BEGIN Data supplied
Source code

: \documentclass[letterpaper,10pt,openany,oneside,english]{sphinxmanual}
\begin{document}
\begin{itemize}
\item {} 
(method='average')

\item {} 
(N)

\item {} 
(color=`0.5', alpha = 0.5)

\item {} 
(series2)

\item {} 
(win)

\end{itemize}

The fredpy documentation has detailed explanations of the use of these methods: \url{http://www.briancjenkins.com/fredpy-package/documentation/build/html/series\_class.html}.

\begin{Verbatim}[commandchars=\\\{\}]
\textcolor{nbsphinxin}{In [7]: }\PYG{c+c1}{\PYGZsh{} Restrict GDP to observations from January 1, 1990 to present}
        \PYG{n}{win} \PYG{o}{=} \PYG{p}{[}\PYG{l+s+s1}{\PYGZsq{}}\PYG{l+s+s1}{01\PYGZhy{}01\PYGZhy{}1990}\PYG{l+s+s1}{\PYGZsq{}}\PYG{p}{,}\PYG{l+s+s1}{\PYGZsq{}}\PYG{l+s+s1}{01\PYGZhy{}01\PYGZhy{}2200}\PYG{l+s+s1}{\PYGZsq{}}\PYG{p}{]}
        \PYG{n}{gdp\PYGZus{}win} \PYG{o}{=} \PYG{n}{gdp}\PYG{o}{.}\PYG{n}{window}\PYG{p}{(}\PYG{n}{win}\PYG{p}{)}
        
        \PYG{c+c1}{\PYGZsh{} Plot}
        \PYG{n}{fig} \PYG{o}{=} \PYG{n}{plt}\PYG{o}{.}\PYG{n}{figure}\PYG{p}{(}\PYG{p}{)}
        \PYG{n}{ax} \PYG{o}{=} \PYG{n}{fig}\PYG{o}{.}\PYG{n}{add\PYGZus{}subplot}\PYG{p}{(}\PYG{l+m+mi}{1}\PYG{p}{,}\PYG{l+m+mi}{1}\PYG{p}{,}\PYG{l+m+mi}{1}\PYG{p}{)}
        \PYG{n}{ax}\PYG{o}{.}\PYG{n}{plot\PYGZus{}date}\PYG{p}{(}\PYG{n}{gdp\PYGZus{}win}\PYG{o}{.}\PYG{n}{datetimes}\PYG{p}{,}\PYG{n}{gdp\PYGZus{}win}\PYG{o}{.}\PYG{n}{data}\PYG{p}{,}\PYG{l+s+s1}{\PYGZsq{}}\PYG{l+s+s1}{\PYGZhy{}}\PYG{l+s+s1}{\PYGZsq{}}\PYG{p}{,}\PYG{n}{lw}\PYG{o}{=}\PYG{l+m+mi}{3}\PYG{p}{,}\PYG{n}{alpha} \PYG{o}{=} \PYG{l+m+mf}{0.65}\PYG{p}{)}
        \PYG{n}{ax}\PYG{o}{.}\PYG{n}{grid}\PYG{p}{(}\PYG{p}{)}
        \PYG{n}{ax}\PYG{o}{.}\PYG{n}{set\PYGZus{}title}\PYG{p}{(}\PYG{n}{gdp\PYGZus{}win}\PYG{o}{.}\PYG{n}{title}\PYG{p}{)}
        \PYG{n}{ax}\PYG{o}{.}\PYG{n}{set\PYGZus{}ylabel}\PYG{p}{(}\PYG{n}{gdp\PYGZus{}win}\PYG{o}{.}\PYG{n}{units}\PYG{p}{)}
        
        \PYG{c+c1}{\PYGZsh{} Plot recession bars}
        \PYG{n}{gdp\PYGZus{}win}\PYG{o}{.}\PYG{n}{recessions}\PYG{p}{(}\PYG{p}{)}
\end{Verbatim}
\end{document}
END Data supplied
> _What you have to do_
Exact repetition of every entry in the data is required.

> _Your response_
Source code

: \documentclass[letterpaper,10pt,openany,oneside,english]{sphinxmanual}
\begin{document}
\begin{itemize}
\item {} 
(method='average')

\item {} 
(N)

\item {} 
(color=`0.5', alpha = 0.5)

\item {} 
(series2)

\item {} 
(win)

\end{itemize}

The fredpy documentation has detailed explanations of the use of these methods: \url{http://www.briancjenkins.com/fredpy-package/documentation/build/html/series\_class.html}.

\begin{Verbatim}[commandchars=\\\{\}]
\textcolor{nbsphinxin}{In [7]: }\PYG{c+c1}{\PYGZsh{} Restrict GDP to observations from January 1, 1990 to present}
        \PYG{n}{win} \PYG{o}{=} \PYG{p}{[}\PYG{l+s+s1}{\PYGZsq{}}\PYG{l+s+s1}{01\PYGZhy{}01\PYGZhy{}1990}\PYG{l+s+s1}{\PYGZsq{}}\PYG{p}{,}\PYG{l+s+s1}{\PYGZsq{}}\PYG{l+s+s1}{01\PYGZhy{}01\PYGZhy{}2200}\PYG{l+s+s1}{\PYGZsq{}}\PYG{p}{]}
        \PYG{n}{gdp\PYGZus{}win} \PYG{o}{=} \PYG{n}{gdp}\PYG{o}{.}\PYG{n}{window}\PYG{p}{(}\PYG{n}{win}\PYG{p}{)}
        
        \PYG{c+c1}{\PYGZsh{} Plot}
        \PYG{n}{fig} \PYG{o}{=} \PYG{n}{plt}\PYG{o}{.}\PYG{n}{figure}\PYG{p}{(}\PYG{p}{)}
        \PYG{n}{ax} \PYG{o}{=} \PYG{n}{fig}\PYG{o}{.}\PYG{n}{add\PYGZus{}subplot}\PYG{p}{(}\PYG{l+m+mi}{1}\PYG{p}{,}\PYG{l+m+mi}{1}\PYG{p}{,}\PYG{l+m+mi}{1}\PYG{p}{)}
        \PYG{n}{ax}\PYG{o}{.}\PYG{n}{plot\PYGZus{}date}\PYG{p}{(}\PYG{n}{gdp\PYGZus{}win}\PYG{o}{.}\PYG{n}{datetimes}\PYG{p}{,}\PYG{n}{gdp\PYGZus{}win}\PYG{o}{.}\PYG{n}{data}\PYG{p}{,}\PYG{l+s+s1}{\PYGZsq{}}\PYG{l+s+s1}{\PYGZhy{}}\PYG{l+s+s1}{\PYGZsq{}}\PYG{p}{,}\PYG{n}{lw}\PYG{o}{=}\PYG{l+m+mi}{3}\PYG{p}{,}\PYG{n}{alpha} \PYG{o}{=} \PYG{l+m+mf}{0.65}\PYG{p}{)}
        \PYG{n}{ax}\PYG{o}{.}\PYG{n}{grid}\PYG{p}{(}\PYG{p}{)}
        \PYG{n}{ax}\PYG{o}{.}\PYG{n}{set\PYGZus{}title}\PYG{p}{(}\PYG{n}{gdp\PYGZus{}win}\PYG{o}{.}\PYG{n}{title}\PYG{p}{)}
        \PYG{n}{ax}\PYG{o}{.}\PYG{n}{set\PYGZus{}ylabel}\PYG{p}{(}\PYG{n}{gdp\PYGZus{}win}\PYG{o}{.}\PYG{n}{units}\PYG{p}{)}
        
        \PYG{c+c1}{\PYGZsh{} Plot recession bars}
        \PYG{n}{gdp\PYGZus{}win}\PYG{o}{.}\PYG{n}{recessions}\PYG{p}{(}\PYG{p}{)}
\end{Verbatim}
\end{document}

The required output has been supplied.